Commentators advance many theories for the deterioration of election poll accuracy. Some believe pollsters are trying to help construct a narrative that discourages Republicans from voting. Others think conservatives are less likely to answer election surveys. Pranksters on the right even admit to providing wrong answers on purpose, depending on the pollster.
So this year, RCP added a column for the average amount polls underestimated Republicans over the past few elections and then a column for adjusted poll averages. The last column is the site’s predictions for the Senate and governor races. RCP now predicts the Senate will have a 54-seat Republican majority after a runoff in Georgia in December. It also forecasts the GOP will net three governorships, leaving 19 Democrat-led states and 33 Republican-led ones.

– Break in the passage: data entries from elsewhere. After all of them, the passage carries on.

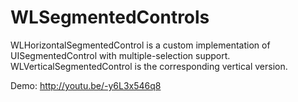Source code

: WLSegmentedControls
======================

WLHorizontalSegmentedControl is a custom implementation of UISegmentedControl with multiple-selection support. WLVerticalSegmentedControl is the corresponding vertical version.

Demo: http://youtu.be/-y6L3x546q8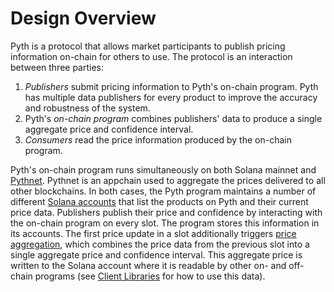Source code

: # Design Overview

Pyth is a protocol that allows market participants to publish pricing information on-chain for others to use. The protocol is an interaction between three parties:

1. _Publishers_ submit pricing information to Pyth's on-chain program. Pyth has multiple data publishers for every product to improve the accuracy and robustness of the system.&#x20;
2. Pyth's _on-chain program_ combines publishers' data to produce a single aggregate price and confidence interval.
3. _Consumers_ read the price information produced by the on-chain program.

Pyth's on-chain program runs simultaneously on both Solana mainnet and [Pythnet](pythnet.md).
Pythnet is an appchain used to aggregate the prices delivered to all other blockchains.
In both cases, the Pyth program maintains a number of different [Solana accounts](account-structure.md) that list the products on Pyth and their current price data.
Publishers publish their price and confidence by interacting with the on-chain program on every slot. The program stores this information in its accounts.
The first price update in a slot additionally triggers [price aggregation](price-aggregation.md), which combines the price data from the previous slot into a single aggregate price and confidence interval.
This aggregate price is written to the Solana account where it is readable by other on- and off-chain programs (see [Client Libraries](../consumers/client-libraries.md) for how to use this data).&#x20;

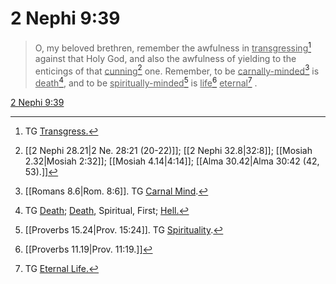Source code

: # 2 Nephi 9:39

> O, my beloved brethren, remember the awfulness in <u>transgressing</u>[^a] against that Holy God, and also the awfulness of yielding to the enticings of that <u>cunning</u>[^b] one. Remember, to be <u>carnally-minded</u>[^c] is <u>death</u>[^d], and to be <u>spiritually-minded</u>[^e] is <u>life</u>[^f] <u>eternal</u>[^g] .

[2 Nephi 9:39](https://www.churchofjesuschrist.org/study/scriptures/bofm/2-ne/9?lang=eng&id=p39#p39)


[^a]: TG [Transgress.](https://www.churchofjesuschrist.org/study/scriptures/tg/transgress?lang=eng)
[^b]: [[2 Nephi 28.21|2 Ne. 28:21 (20-22)]]; [[2 Nephi 32.8|32:8]]; [[Mosiah 2.32|Mosiah 2:32]]; [[Mosiah 4.14|4:14]]; [[Alma 30.42|Alma 30:42 (42, 53).]]
[^c]: [[Romans 8.6|Rom. 8:6]]. TG [Carnal Mind](https://www.churchofjesuschrist.org/study/scriptures/tg/carnal-mind?lang=eng).
[^d]: TG [Death](https://www.churchofjesuschrist.org/study/scriptures/tg/death?lang=eng); [Death](https://www.churchofjesuschrist.org/study/scriptures/tg/death?lang=eng), Spiritual, First; [Hell.](https://www.churchofjesuschrist.org/study/scriptures/tg/hell?lang=eng)
[^e]: [[Proverbs 15.24|Prov. 15:24]]. TG [Spirituality](https://www.churchofjesuschrist.org/study/scriptures/tg/spirituality?lang=eng).
[^f]: [[Proverbs 11.19|Prov. 11:19.]]
[^g]: TG [Eternal Life.](https://www.churchofjesuschrist.org/study/scriptures/tg/eternal-life?lang=eng)
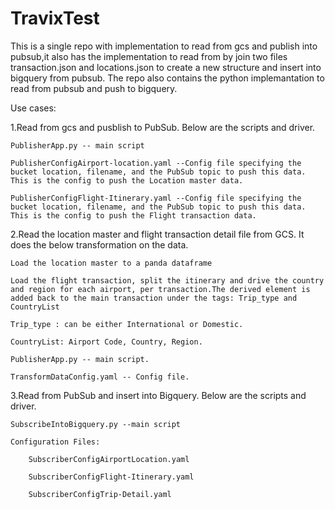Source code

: # TravixTest
 This is a single repo with implementation to read from gcs and publish into pubsub,it also has the implementation to read from by join two files transaction.json and locations.json to create a new structure and insert into bigquery from pubsub. The repo also contains the python implemantation to read from pubsub and push to bigquery.

 Use cases:
 
 1.Read from gcs and pusblish to PubSub. Below are the scripts and driver.
 
    PublisherApp.py -- main script
    
    PublisherConfigAirport-location.yaml --Config file specifying the bucket location, filename, and the PubSub topic to push this data. This is the config to push the Location master data.
    
    PublisherConfigFlight-Itinerary.yaml --Config file specifying the bucket location, filename, and the PubSub topic to push this data. This is the config to push the Flight transaction data.

2.Read the location master and flight transaction detail file from GCS. It does the below transformation on the data.

    Load the location master to a panda dataframe
    
    Load the flight transaction, split the itinerary and drive the country and region for each airport, per transaction.The derived element is added back to the main transaction under the tags: Trip_type and CountryList
    
    Trip_type : can be either International or Domestic.
    
    CountryList: Airport Code, Country, Region.
    
    PublisherApp.py -- main script.
    
    TransformDataConfig.yaml -- Config file.

3.Read from PubSub and insert into Bigquery. Below are the scripts and driver.

    SubscribeIntoBigquery.py --main script
    
    Configuration Files:
    
        SubscriberConfigAirportLocation.yaml
        
        SubscriberConfigFlight-Itinerary.yaml
        
        SubscriberConfigTrip-Detail.yaml


    
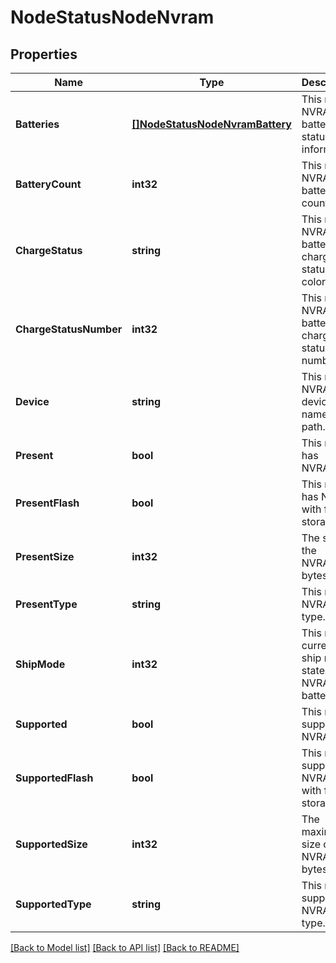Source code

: # NodeStatusNodeNvram

## Properties
Name | Type | Description | Notes
------------ | ------------- | ------------- | -------------
**Batteries** | [**[]NodeStatusNodeNvramBattery**](NodeStatusNodeNvramBattery.md) | This node&#39;s NVRAM battery status information. | [optional] [default to null]
**BatteryCount** | **int32** | This node&#39;s NVRAM battery count. | [optional] [default to null]
**ChargeStatus** | **string** | This node&#39;s NVRAM battery charge status, as a color. | [optional] [default to null]
**ChargeStatusNumber** | **int32** | This node&#39;s NVRAM battery charge status, as a number. | [optional] [default to null]
**Device** | **string** | This node&#39;s NVRAM device name with path. | [optional] [default to null]
**Present** | **bool** | This node has NVRAM. | [optional] [default to null]
**PresentFlash** | **bool** | This node has NVRAM with flash storage. | [optional] [default to null]
**PresentSize** | **int32** | The size of the NVRAM, in bytes. | [optional] [default to null]
**PresentType** | **string** | This node&#39;s NVRAM type. | [optional] [default to null]
**ShipMode** | **int32** | This node&#39;s current ship mode state for NVRAM batteries. | [optional] [default to null]
**Supported** | **bool** | This node supports NVRAM. | [optional] [default to null]
**SupportedFlash** | **bool** | This node supports NVRAM with flash storage. | [optional] [default to null]
**SupportedSize** | **int32** | The maximum size of the NVRAM, in bytes. | [optional] [default to null]
**SupportedType** | **string** | This node&#39;s supported NVRAM type. | [optional] [default to null]

[[Back to Model list]](../README.md#documentation-for-models) [[Back to API list]](../README.md#documentation-for-api-endpoints) [[Back to README]](../README.md)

But is it possible that RCP’s adjustment may not be enough? A new poll indicates that is a distinct possibility. The Trafalgar Group conducted a poll for Convention of States utilizing a method that lead pollster Robert Cahaly developed in 2016. Cahaly asks respondents what their neighbors think or who they will vote for as a proxy for what the person on the line will do. Using this method, Trafalgar was the only pollster who predicted President Trump would win Michigan and Pennsylvania in 2016.
With the Democrats withering harangues about threats to “our democracy” and the complete media freak out about what the polls are already saying, the new data from Trafalgar should have both groups furiously searching for their Xanax and bourbon. “Our pollster Robert Cahaly is famous for having devised a method to ask voters what they themselves think by asking what their neighbors think, and we wanted to apply that principle to understanding how voters feel in the current climate,” explained Mark Meckler, President of the Convention of States.
By a significant margin, unaffiliated voters think their friends and neighbors are afraid to express their views about who they will vote for on Tuesday. Only 38.6% of Democrats believe this, while a slight majority of Republicans, 51.4%, do. However, almost two-thirds, 66.3%, of unaffiliated voters do. Unaffiliated voters are the only group seen as persuadable in most elections. It’s easy to see how the legacy media narrative about political violence from Republicans could make unaffiliated voters hesitant to say they will vote for them.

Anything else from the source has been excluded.